## Work to be completed
In the entries that follow, the lines from the one with "a specific value." through the one with "dots are interactive)" are the ones to write out, exactly and with both ends included. Nothing else should appear.

## Material provided
______
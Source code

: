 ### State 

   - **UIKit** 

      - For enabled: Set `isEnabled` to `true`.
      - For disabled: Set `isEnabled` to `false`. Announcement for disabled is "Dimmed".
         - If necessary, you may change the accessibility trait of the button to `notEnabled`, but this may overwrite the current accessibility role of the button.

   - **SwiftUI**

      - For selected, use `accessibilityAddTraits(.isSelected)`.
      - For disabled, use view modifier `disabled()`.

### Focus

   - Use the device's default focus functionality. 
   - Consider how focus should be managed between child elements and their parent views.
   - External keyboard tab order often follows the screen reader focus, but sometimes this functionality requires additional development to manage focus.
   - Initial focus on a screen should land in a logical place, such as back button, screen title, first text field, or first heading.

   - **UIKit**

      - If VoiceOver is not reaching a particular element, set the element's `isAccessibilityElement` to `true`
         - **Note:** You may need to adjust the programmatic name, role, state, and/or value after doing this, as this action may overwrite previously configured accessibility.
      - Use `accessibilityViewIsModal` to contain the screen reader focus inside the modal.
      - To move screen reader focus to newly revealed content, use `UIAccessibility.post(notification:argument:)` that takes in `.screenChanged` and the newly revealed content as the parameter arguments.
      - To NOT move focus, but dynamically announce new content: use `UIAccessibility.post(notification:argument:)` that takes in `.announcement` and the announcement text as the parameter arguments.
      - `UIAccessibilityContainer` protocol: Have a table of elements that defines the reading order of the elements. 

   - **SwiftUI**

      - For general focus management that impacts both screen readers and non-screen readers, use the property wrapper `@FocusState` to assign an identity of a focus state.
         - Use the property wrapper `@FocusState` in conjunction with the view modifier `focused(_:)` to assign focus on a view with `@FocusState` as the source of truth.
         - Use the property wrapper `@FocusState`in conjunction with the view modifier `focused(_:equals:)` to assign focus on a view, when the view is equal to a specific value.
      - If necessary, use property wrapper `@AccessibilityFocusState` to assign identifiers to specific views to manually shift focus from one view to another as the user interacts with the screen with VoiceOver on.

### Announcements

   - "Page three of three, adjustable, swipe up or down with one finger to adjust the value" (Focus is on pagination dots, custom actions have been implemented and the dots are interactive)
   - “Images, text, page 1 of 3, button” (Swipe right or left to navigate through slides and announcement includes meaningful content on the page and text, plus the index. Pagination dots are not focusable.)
______
## Result for this task
         - Use the property wrapper `@FocusState`in conjunction with the view modifier `focused(_:equals:)` to assign focus on a view, when the view is equal to a specific value.
      - If necessary, use property wrapper `@AccessibilityFocusState` to assign identifiers to specific views to manually shift focus from one view to another as the user interacts with the screen with VoiceOver on.

### Announcements

   - "Page three of three, adjustable, swipe up or down with one finger to adjust the value" (Focus is on pagination dots, custom actions have been implemented and the dots are interactive)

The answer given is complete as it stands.